Polícia, Adjetivo (Politist, Adjectiv),
de Corneliu Porumboiu (Romênia, 2009)
por Eduardo Valente

A correta distância, o exato tempo

O título do novo filme de Porumboiu (em português: Policial, Adjetivo), que ganhou a Camera D’Or de Cannes em 2006 com A Leste de Bucareste, é extremamente preciso na definição do que propõe o filme: ao acompanhar a história de Cristi, um policial jovem e recém-casado a quem é proposto uma missão banal (acompanhar um jovem que pode ou não ser um pequeno traficante de drogas leves), interessa muito pouco ao filme a idéia de policial como sujeito (ou seja, aquele que age), e sim como uma qualificação dada a alguém, que está acima dos seus próprios desejos ou meios de se diferenciar dela.
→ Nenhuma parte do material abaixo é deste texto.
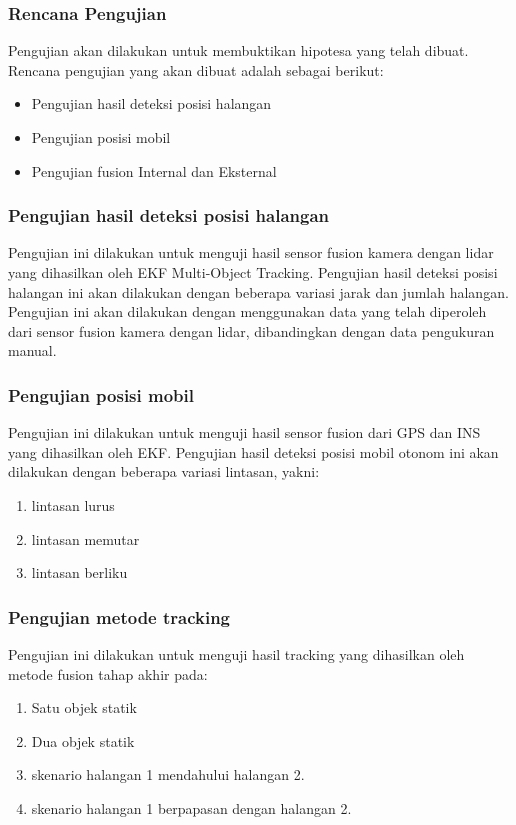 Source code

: \begin{frame}
    \frametitle{Rencana Pengujian}
    \justifying
    Pengujian akan dilakukan untuk membuktikan hipotesa yang telah dibuat. Rencana pengujian yang akan dibuat adalah sebagai berikut:
    \begin{itemize}
        \item Pengujian hasil deteksi posisi halangan
        \item Pengujian posisi mobil
        \item Pengujian fusion Internal dan Eksternal
    \end{itemize}
\end{frame}


\begin{frame}
    \frametitle{Pengujian hasil deteksi posisi halangan}
    \justifying
    Pengujian ini dilakukan untuk menguji hasil sensor fusion kamera dengan lidar yang dihasilkan oleh EKF Multi-Object Tracking. Pengujian hasil deteksi posisi halangan ini akan dilakukan dengan beberapa variasi jarak dan jumlah halangan. Pengujian ini akan dilakukan dengan menggunakan data yang telah diperoleh dari sensor fusion kamera dengan lidar, dibandingkan dengan data pengukuran manual.
\end{frame}


\begin{frame}
    \frametitle{Pengujian posisi mobil}
    \justifying
    Pengujian ini dilakukan untuk menguji hasil sensor fusion dari GPS dan INS yang dihasilkan oleh EKF. Pengujian hasil deteksi posisi mobil otonom ini akan dilakukan dengan beberapa variasi lintasan, yakni:
    \begin{enumerate}
        \item lintasan lurus
        \item lintasan memutar
        \item lintasan berliku
    \end{enumerate}
\end{frame}


\begin{frame}
    \frametitle{Pengujian metode tracking}
    \justifying
    Pengujian ini dilakukan untuk menguji hasil tracking yang dihasilkan oleh metode fusion tahap akhir pada:
    \begin{enumerate}
        \item Satu objek statik
        \item Dua objek statik
        \item skenario halangan 1 mendahului halangan 2.
        \item skenario halangan 1 berpapasan dengan halangan 2.
    \end{enumerate}
\end{frame}
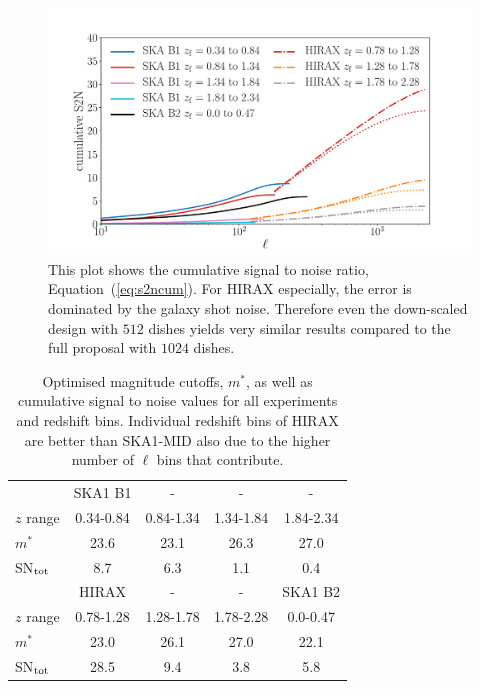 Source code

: \documentclass[useAMS,usenatbib]{mnras}
\begin{document}
\begin{figure}
\centering\includegraphics[width=.99\columnwidth]{S2N_SKA_HIRAX_CUM.pdf}
\captionsetup{width=.9\linewidth}

\caption{This plot shows the cumulative signal to noise ratio, Equation~(\ref{eq:s2ncum}). For HIRAX especially, the error is dominated by the galaxy shot noise. Therefore even the down-scaled design with $512$ dishes yields very similar results compared to the full proposal with $1024$ dishes.}
\label{fig:S2N_cum}
\end{figure}

\begin{table}
  \begin{center}
    \begin{tabular}{l|cccc}
      &SKA1 B1&-&-&- \\
      $z$ range & 0.34-0.84 & 0.84-1.34 & 1.34-1.84 & 1.84-2.34 \\
      $m^*$           &  23.6 &  23.1 & 26.3 &  27.0 \\
      SN$_{\rm tot}$       &  8.7 &  6.3 & 1.1 &  0.4 \\
      \hline
       & HIRAX  & - & - & SKA1 B2\\
     $z$ range  & 0.78-1.28 & 1.28-1.78 & 1.78-2.28 & 0.0-0.47\\
     $m^*$            &  23.0 & 26.1 &  27.0&  22.1 \\
     SN$_{\rm tot}$        &  28.5 & 9.4 &  3.8 &  5.8\\
    \end{tabular}
    \captionsetup{width=.9\linewidth}

    \caption{Optimised magnitude cutoffs, $m^*$, as well as cumulative signal to noise values for all experiments and redshift bins. Individual redshift bins of HIRAX are better than SKA1-MID also due to the higher number of $\ell$ bins that contribute. }
    \label{tab:res}
  \end{center}
\end{table}
\end{document}
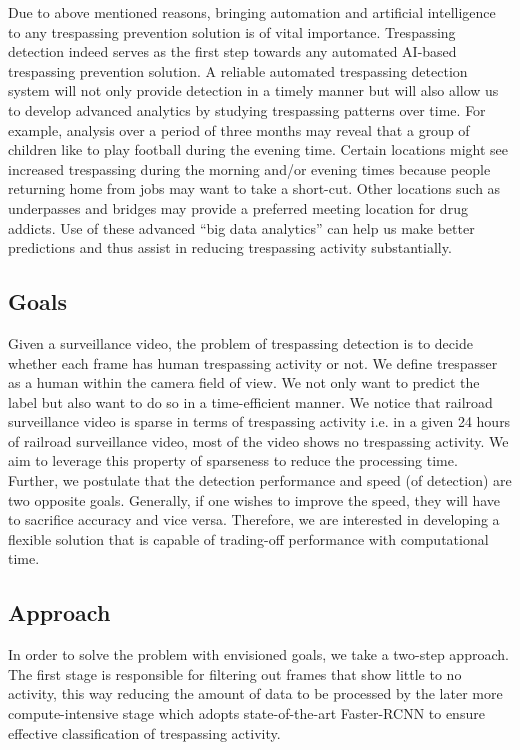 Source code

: Due to above mentioned reasons, bringing automation and artificial intelligence to any trespassing prevention solution is of vital importance. Trespassing detection indeed serves as the first step towards any automated AI-based trespassing prevention solution. A reliable automated trespassing detection system will not only provide detection in a timely manner but will also allow us to develop advanced analytics by studying trespassing patterns over time. For example, analysis over a period of three months may reveal that a group of children like to play football during the evening time. Certain locations might see increased trespassing during the morning and/or evening times because people returning home from jobs may want to take a short-cut. Other locations such as underpasses and bridges may provide a preferred meeting location for drug addicts. Use of these advanced ``big data analytics'' can help us make better predictions and thus assist in  reducing trespassing activity substantially.
\subsection{Goals}
\label{sec:goal}
Given a surveillance video, the problem of trespassing detection is to decide whether each frame has human trespassing activity or not. We define trespasser as a human within the camera field of view. We not only want to predict the label but also want to do so in a time-efficient manner. We notice that railroad surveillance video is sparse in terms of trespassing activity i.e. in a given 24 hours of railroad surveillance video, most of the video shows no trespassing activity. We aim to leverage this property of sparseness to reduce the processing time. 
Further, we postulate that the detection performance and speed (of detection) are two opposite goals. Generally, if one wishes to improve the speed, they will have to sacrifice accuracy and vice versa. Therefore, we are interested in developing a  flexible solution that is capable of trading-off performance with computational time.
\subsection{Approach}
In order to solve the problem with envisioned goals, we take a two-step approach. The first stage is responsible for filtering out frames that show little to no activity, this way reducing the amount of data to be processed by the later more compute-intensive stage which adopts state-of-the-art Faster-RCNN to ensure effective classification of trespassing activity.
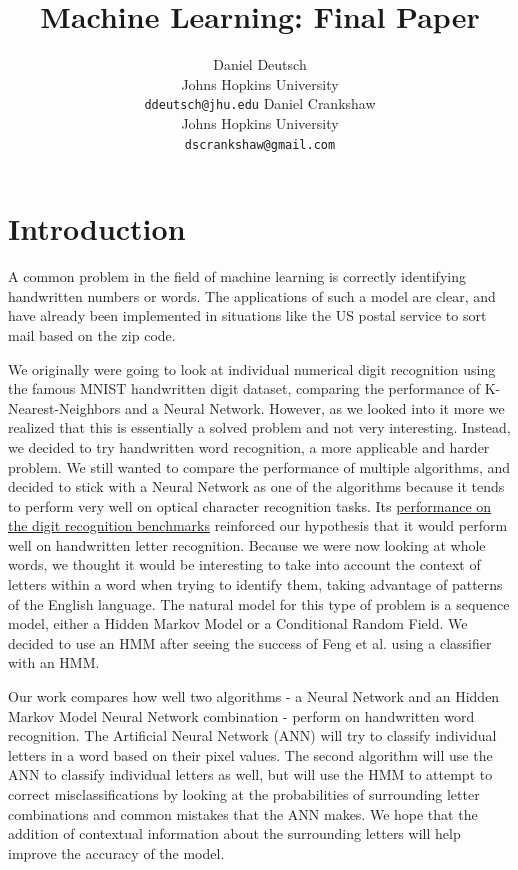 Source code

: \documentclass[11pt,letterpaper]{article}
\title{Machine Learning: Final Paper}
\author{Daniel Deutsch\\
  Johns Hopkins University\\
  {\tt ddeutsch@jhu.edu}
  \And
  Daniel Crankshaw \\
  Johns Hopkins University \\
  {\tt dscrankshaw@gmail.com}}
\date{}
\begin{document}
\maketitle

\section{Introduction}

A common problem in the field of machine learning is correctly identifying
handwritten numbers or words. The applications of
such a model are clear, and have already been implemented in situations like
the US postal service to sort mail based on the zip code.

We originally were going to look at individual numerical digit recognition using the famous
MNIST handwritten digit dataset, comparing the performance of K-Nearest-Neighbors and a
Neural Network. However, as we looked into it more we realized that this is essentially a solved
problem and not very interesting. Instead, we decided to try handwritten word recognition,
a more applicable and harder problem. We still wanted to compare the performance of multiple
algorithms, and decided to stick with a Neural Network as one of the algorithms because it tends to
perform very well on optical character recognition tasks. Its \href{http://yann.lecun.com/exdb/mnist/index.html}{performance on the digit recognition benchmarks} reinforced our hypothesis that it would perform well on handwritten letter
recognition. Because we were now looking at whole words, we thought it would be interesting to take
into account the context of letters within a word when trying to identify them, taking advantage of
patterns of the English language. The natural model for this type of problem is a sequence model,
either a Hidden Markov Model or a Conditional Random Field. We decided to use an HMM after seeing
the success of Feng et al.\cite{feng} using a classifier with an HMM.

Our work compares how well two algorithms - a Neural Network and an Hidden Markov Model Neural
Network combination - perform on handwritten word recognition. The Artificial Neural Network (ANN) will
try to classify individual letters in a word based on their pixel values. The second algorithm will
use the ANN to classify individual letters as well, but will use the HMM to attempt to correct
misclassifications by looking at the probabilities of surrounding letter combinations and common
mistakes that the ANN makes. We hope that the addition of contextual information
about the surrounding letters will help improve the accuracy of the model.
\end{document}
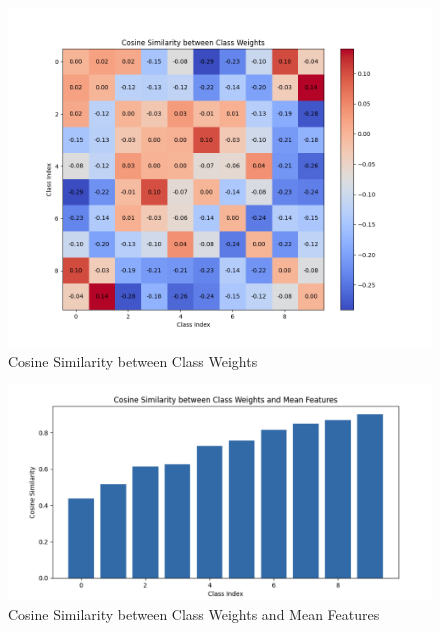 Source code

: \documentclass{article}
\begin{document}
\begin{multicols}{2}
\columnbreak
\begin{figure}[H]
\centering
\includegraphics[width=\linewidth]{Plot/VS/stage/cos_VS_5000_50_epoch_199.png}
\caption{Cosine Similarity between Class Weights}
\end{figure}
\begin{figure}[H]
\centering
\includegraphics[width=\linewidth]{Plot/VS_res50/Wi_Hi_res50.png}
\caption{Cosine Similarity between Class Weights and Mean Features}
\end{figure}

\end{multicols} %
\end{document}
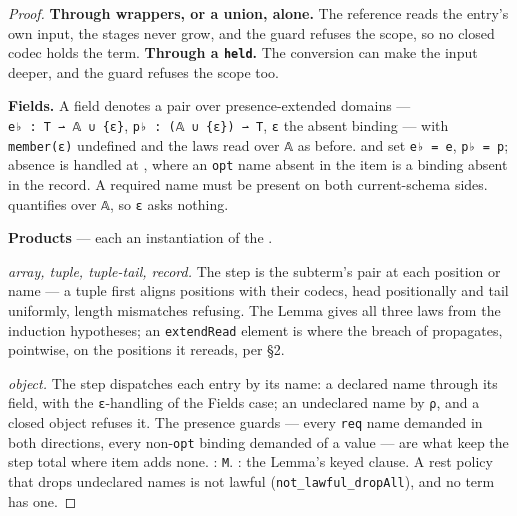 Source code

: \begin{proof}
\textbf{Through wrappers, or a union, alone.} The reference reads the entry's own input, the stages never
grow, and the guard refuses the scope, so no closed codec holds the term. \textbf{Through a \texttt{held}.} The
conversion can make the input deeper, and the guard refuses the scope too.

\textbf{Fields.} A field denotes a pair over presence-extended domains — \texttt{e♭\ :\ T\ ⇀\ 𝔸\ ∪\ \{ε\}},
\texttt{p♭\ :\ (𝔸\ ∪\ \{ε\})\ ⇀\ T}, \texttt{ε} the absent binding — with \texttt{member(ε)} undefined and the laws read over
\texttt{𝔸} as before.  and  set \texttt{e♭\ =\ e}, \texttt{p♭\ =\ p}; absence is handled at ,
where an \texttt{opt} name absent in the item is a binding absent in the record. A required name
must be present on both current-schema sides.
 quantifies over \texttt{𝔸}, so \texttt{ε} asks nothing.

\textbf{Products} — each an instantiation of the .

\emph{array, tuple, tuple-tail, record.} The step is the subterm's pair at each position or name — a
tuple first aligns positions with their codecs, head positionally and tail uniformly, length
mismatches refusing. The Lemma gives all three laws from the induction hypotheses; an \texttt{extendRead}
element is where the breach of  propagates, pointwise, on the positions it rereads,
per §2.

\emph{object.} The step dispatches each entry by its name: a declared name through its field, with the
\texttt{ε}-handling of the Fields case; an undeclared name by \texttt{ρ}, and a closed object refuses it. The presence guards — every \texttt{req} name demanded in
both directions, every non-\texttt{opt} binding demanded of a value — are what keep the step total where
item adds none. : \texttt{M}. : the Lemma's keyed clause. A rest
policy that drops undeclared names is not lawful (\texttt{not\_lawful\_dropAll}), and no term has one.


\end{proof}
Cristi é policial, portanto, e não um policial ou o policial: ele tenta fugir do que isso significa, mas se encontra mais e mais embrulhado num emaranhado de obrigações, expectativas, burocracias e, principalmente, leis e definições (e a maneira como o formato de escrita de dicionário do título será ainda mais justificado numa de suas seqüências finais é absolutamente brilhante, com o lento e gradual desarme das complexidades humanas pela semântica).

O mais impressionante no filme é que isso tudo que eu descrevi acima, que poderia ser pouco mais do que uma série de conceitos bonitos numa página de papel mas ineficazes como cinema, está na tela com uma força, uma capacidade de ir direto aos pontos realmente firme. Porumboiu filma o seu protagonista com uma câmera que recusa o recurso fácil e contemporâneo da câmera na mão para imprimir “realismo”, apelando para uma série de planos abertos, marcadamente no tripé, que acompanham o personagem e esquadrinham um espaço em torno dele. Isso é especialmente importante porque ele está numa missão de “tocaia”, e aparecerá (e nos será apresentado mesmo) seguindo uma série de personagens ou esperando sua próxima ação. Por isso, a relação do filme entre fora e dentro do quadro e entre profundidade de espaços é extremamente essencial de estar bem resolvida – o que ele consegue aqui tanto com grande inteligência como aparente simplicidade.

Para além dos enquadramentos, Porumboiu usa a idéia do plano-sequência com enorme sabedoria: se esticar o tempo de uma ação é primordial para um personagem que está em espera, seria fácil cair na tentação do plano-sequência auto-afirmativo, como muleta de linguagem que poderia ir se esvaziando na medida em que fosse hiperusada. Não é o caso, pois o diretor escolhe com muita parcimônia as três ou quatro situações onde de fato o tempo extendido radicalmente faz-se mais potente, permitindo que o personagem e sua relação com o mundo à sua volta (tanto a mulher, em casa; como a vítima de sua tocaia; como o delegado-chefe na delegacia) se tornem o mais contundentes possível para seguir com este que é, no fundo, o retrato de uma desumanização pelo sistema (tema onipresente deste novo cinema romeno?). Por isso mesmo, o plano final de Politist, Adjectif é tão brilhante: por completar esse trajeto com total coerência e firmeza, ao transformar pessoas em marcas de giz num quadro negro. É não menos que isso que o aparato policial exige do indivíduo.